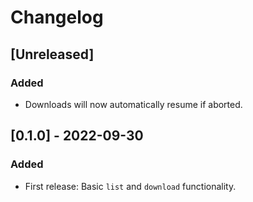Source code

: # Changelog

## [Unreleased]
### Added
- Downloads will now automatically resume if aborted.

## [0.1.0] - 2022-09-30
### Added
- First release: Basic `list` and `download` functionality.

※ ※ ※

Task to carry out
Every entry above is to be transcribed exactly, with all pictures left out.

Response area
Source code

: # Changelog

## [Unreleased]
### Added
- Downloads will now automatically resume if aborted.

## [0.1.0] - 2022-09-30
### Added
- First release: Basic `list` and `download` functionality.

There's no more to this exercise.